(Beginning of DATA UNDER STUDY)
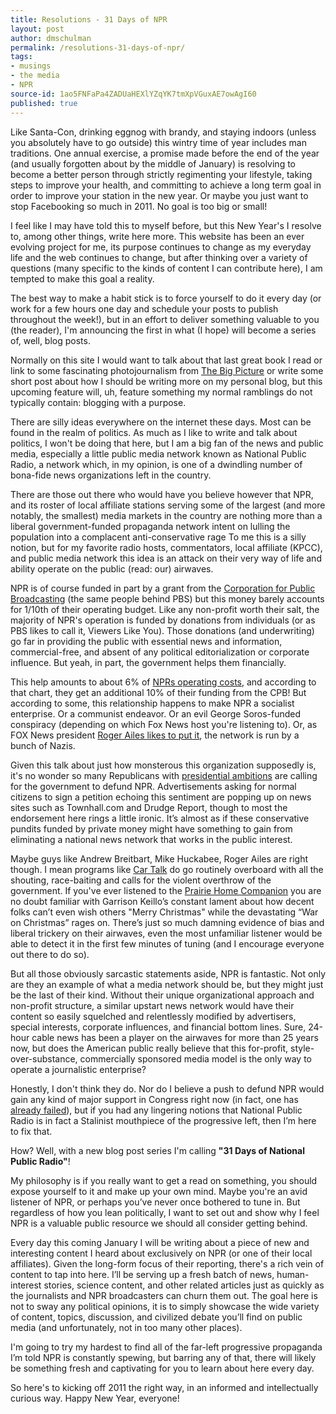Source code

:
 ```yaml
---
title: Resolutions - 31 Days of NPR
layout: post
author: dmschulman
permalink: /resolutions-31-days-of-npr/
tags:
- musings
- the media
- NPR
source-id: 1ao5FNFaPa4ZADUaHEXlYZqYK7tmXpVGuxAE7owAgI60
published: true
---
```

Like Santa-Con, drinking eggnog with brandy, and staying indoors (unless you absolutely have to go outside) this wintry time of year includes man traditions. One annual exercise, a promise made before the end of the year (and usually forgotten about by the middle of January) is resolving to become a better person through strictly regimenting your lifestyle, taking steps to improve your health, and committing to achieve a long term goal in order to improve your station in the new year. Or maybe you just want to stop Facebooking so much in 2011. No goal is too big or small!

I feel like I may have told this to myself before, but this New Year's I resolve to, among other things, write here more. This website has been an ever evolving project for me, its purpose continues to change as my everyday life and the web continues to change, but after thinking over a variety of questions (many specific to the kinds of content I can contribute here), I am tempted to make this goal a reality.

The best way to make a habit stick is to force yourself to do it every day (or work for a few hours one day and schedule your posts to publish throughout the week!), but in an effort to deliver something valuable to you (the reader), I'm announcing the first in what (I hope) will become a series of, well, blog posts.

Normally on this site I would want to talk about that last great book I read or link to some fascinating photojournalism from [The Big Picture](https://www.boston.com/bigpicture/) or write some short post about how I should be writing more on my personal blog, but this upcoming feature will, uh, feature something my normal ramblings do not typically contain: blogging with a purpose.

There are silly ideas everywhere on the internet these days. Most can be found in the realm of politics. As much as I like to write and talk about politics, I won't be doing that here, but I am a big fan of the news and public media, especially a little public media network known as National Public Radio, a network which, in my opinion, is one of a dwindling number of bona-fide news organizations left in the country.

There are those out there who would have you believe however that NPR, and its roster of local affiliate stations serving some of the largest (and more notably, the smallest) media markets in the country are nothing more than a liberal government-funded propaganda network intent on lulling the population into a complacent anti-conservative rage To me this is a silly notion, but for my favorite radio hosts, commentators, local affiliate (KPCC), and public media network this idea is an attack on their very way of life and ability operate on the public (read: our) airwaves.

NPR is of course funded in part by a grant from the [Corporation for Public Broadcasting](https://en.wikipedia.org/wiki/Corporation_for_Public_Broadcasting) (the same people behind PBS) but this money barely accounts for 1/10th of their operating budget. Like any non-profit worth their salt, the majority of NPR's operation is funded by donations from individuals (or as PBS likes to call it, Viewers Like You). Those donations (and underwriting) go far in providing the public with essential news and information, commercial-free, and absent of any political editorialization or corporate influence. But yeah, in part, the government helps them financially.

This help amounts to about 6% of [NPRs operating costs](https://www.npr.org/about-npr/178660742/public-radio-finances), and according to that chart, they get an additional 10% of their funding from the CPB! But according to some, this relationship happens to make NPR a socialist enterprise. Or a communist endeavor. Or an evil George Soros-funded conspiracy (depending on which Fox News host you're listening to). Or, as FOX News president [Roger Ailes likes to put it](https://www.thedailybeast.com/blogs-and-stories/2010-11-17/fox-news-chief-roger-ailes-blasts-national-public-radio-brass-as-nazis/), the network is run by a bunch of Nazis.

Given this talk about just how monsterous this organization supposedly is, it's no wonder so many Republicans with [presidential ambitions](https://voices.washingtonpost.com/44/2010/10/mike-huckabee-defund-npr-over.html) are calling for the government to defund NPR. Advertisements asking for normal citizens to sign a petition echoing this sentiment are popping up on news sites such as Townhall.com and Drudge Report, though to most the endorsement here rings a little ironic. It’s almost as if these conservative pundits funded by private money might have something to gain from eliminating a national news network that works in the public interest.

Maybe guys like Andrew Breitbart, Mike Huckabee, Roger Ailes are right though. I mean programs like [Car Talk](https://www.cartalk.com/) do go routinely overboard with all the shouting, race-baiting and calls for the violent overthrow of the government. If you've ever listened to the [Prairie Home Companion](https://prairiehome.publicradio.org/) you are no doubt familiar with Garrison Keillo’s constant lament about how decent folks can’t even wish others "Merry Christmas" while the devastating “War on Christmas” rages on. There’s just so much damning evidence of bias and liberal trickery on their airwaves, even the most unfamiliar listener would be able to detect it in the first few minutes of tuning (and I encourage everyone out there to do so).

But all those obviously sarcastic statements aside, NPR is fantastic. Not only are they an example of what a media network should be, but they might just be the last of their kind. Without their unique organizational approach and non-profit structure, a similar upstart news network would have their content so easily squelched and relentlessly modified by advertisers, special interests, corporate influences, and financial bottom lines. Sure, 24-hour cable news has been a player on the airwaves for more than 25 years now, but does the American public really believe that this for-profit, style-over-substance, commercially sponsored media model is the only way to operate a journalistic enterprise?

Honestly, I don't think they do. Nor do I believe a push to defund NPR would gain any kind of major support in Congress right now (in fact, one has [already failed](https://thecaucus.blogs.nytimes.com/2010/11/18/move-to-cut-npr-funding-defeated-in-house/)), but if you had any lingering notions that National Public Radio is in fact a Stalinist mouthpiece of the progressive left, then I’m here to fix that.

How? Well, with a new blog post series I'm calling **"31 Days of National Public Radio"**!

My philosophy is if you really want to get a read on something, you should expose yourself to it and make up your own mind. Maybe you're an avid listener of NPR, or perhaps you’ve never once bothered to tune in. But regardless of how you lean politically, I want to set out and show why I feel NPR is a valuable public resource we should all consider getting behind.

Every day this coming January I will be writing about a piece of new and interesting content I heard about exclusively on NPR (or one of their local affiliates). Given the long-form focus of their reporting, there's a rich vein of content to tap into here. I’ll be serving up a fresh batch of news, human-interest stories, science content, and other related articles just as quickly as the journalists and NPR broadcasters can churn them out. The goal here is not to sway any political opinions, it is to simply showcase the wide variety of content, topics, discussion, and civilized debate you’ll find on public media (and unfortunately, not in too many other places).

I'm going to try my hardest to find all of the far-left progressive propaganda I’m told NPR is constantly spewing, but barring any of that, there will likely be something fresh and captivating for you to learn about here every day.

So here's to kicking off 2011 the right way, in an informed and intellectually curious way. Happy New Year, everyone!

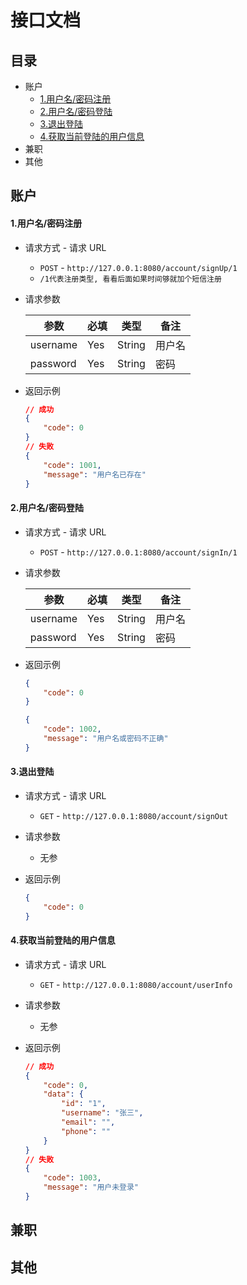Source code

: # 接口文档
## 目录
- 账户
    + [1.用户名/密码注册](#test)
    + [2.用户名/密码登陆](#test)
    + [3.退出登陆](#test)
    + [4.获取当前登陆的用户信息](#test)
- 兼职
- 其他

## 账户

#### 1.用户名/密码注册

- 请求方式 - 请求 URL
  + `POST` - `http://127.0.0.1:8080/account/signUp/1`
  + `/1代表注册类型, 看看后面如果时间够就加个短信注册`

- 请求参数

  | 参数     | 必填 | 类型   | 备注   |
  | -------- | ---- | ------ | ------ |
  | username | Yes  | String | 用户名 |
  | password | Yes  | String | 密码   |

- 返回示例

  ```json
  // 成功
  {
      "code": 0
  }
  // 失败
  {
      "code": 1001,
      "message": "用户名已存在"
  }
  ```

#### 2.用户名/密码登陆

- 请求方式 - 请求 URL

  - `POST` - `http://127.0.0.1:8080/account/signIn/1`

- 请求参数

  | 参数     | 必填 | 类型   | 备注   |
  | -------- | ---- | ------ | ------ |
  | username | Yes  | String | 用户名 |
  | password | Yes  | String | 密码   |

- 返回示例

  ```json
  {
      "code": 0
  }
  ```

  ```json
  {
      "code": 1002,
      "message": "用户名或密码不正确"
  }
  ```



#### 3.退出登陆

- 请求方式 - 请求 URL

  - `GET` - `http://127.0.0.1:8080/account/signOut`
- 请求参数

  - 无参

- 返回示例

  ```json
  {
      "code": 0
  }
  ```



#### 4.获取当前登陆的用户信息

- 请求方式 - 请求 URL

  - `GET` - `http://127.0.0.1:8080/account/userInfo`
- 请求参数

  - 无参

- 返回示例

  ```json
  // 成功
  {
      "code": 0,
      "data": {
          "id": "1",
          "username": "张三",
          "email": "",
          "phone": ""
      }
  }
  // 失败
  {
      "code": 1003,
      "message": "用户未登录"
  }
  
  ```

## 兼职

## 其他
(End of DATA UNDER STUDY)
(Beginning of DATA UNDER STUDY)
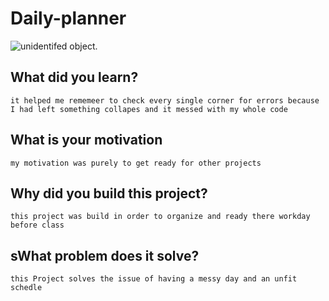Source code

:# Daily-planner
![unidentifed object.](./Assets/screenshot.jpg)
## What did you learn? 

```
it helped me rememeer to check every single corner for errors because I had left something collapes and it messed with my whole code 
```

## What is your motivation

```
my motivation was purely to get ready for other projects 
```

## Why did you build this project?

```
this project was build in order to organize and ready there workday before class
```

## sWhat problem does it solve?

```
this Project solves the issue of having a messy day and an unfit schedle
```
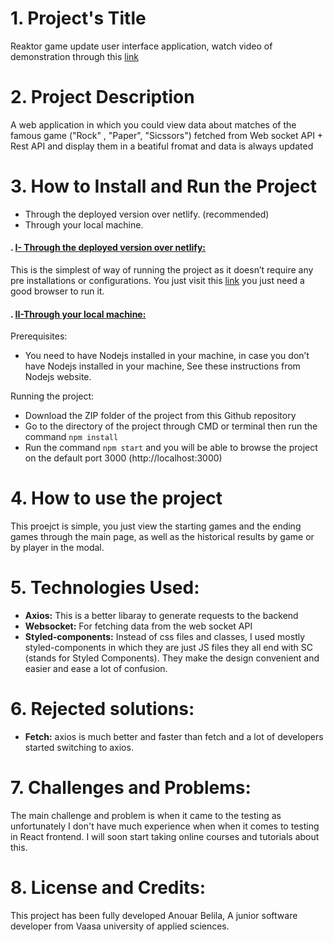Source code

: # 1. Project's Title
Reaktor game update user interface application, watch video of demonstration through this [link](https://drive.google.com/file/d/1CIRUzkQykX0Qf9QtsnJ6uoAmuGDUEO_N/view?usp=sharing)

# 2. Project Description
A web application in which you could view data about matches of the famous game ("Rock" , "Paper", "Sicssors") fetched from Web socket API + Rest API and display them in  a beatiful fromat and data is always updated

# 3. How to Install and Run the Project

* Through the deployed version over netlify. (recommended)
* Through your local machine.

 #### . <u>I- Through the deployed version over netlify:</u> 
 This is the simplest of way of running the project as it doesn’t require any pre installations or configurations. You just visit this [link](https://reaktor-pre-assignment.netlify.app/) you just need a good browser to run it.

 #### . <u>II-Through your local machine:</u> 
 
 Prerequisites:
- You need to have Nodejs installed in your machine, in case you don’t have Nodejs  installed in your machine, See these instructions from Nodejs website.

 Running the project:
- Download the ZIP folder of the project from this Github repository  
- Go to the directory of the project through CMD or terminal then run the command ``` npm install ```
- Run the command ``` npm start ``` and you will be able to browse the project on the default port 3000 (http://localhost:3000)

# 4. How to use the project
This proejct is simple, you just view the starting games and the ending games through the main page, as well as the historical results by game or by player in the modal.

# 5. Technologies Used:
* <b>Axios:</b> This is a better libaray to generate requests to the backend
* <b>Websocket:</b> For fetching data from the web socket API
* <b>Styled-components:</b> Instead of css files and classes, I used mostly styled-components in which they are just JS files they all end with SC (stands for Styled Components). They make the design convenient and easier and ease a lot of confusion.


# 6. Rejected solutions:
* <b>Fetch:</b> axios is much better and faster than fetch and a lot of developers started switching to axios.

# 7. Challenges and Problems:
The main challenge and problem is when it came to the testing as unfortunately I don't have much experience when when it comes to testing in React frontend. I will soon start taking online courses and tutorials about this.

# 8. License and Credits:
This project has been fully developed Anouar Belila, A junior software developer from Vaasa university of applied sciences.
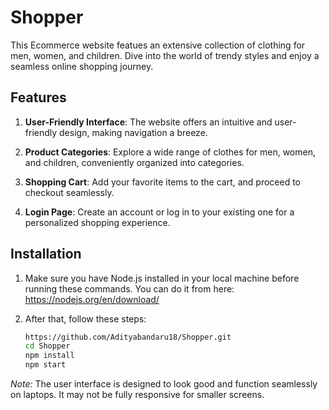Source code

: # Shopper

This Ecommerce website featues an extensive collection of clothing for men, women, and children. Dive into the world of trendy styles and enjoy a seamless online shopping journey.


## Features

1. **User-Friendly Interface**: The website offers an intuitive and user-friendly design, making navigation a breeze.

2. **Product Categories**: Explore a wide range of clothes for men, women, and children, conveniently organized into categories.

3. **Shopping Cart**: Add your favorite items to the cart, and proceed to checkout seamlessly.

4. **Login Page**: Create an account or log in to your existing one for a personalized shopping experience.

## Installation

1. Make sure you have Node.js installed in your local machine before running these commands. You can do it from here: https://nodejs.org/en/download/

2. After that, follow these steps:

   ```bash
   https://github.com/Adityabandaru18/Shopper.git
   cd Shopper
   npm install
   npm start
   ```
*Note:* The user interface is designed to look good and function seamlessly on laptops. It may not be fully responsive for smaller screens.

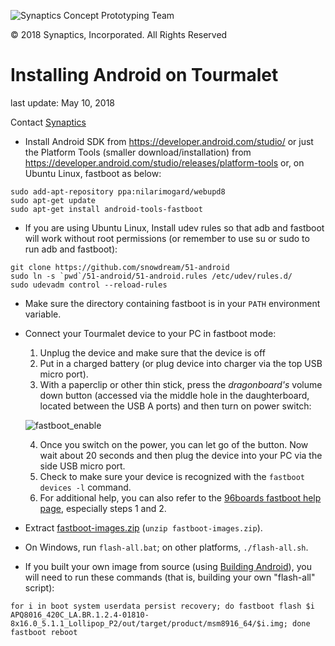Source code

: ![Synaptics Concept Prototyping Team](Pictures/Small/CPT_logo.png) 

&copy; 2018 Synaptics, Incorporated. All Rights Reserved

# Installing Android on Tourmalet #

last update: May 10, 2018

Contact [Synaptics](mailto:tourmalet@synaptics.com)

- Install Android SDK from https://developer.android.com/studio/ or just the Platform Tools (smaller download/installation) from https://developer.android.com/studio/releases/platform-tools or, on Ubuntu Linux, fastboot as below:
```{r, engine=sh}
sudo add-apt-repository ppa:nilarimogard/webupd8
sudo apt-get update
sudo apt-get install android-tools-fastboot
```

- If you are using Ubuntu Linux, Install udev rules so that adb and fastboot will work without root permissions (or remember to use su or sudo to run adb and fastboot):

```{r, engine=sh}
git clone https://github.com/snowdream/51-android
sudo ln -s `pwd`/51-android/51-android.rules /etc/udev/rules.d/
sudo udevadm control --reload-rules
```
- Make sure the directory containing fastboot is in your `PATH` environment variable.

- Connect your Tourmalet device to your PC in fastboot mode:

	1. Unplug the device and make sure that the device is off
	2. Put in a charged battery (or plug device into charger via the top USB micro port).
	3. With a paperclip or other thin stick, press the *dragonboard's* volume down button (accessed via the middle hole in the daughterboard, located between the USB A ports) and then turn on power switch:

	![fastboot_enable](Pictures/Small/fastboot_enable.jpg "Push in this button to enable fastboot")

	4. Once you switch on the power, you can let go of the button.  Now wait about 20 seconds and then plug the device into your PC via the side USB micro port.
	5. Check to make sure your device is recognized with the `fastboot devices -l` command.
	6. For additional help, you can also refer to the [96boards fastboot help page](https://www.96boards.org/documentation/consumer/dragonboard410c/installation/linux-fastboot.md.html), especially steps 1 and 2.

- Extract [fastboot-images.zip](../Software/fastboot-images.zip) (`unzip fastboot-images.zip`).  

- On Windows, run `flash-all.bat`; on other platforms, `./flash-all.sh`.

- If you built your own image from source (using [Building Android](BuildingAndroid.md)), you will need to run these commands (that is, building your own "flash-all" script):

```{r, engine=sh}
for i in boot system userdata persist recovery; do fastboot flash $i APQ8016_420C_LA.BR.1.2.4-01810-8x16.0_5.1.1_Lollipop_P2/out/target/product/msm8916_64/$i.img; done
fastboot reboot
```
(End of DATA UNDER STUDY)
▸ WORK ORDER:
Transcribe only the lines above that start at the line containing "3. **Shopping Cart**: Add" and end at the line containing "# Installing Android on Tourmalet #". Omit pictures.

▸ TASK RESULT:
3. **Shopping Cart**: Add your favorite items to the cart, and proceed to checkout seamlessly.

4. **Login Page**: Create an account or log in to your existing one for a personalized shopping experience.

## Installation

1. Make sure you have Node.js installed in your local machine before running these commands. You can do it from here: https://nodejs.org/en/download/

2. After that, follow these steps:

   ```bash
   https://github.com/Adityabandaru18/Shopper.git
   cd Shopper
   npm install
   npm start
   ```
*Note:* The user interface is designed to look good and function seamlessly on laptops. It may not be fully responsive for smaller screens.

Source code

: ![Synaptics Concept Prototyping Team](Pictures/Small/CPT_logo.png) 

&copy; 2018 Synaptics, Incorporated. All Rights Reserved

# Installing Android on Tourmalet #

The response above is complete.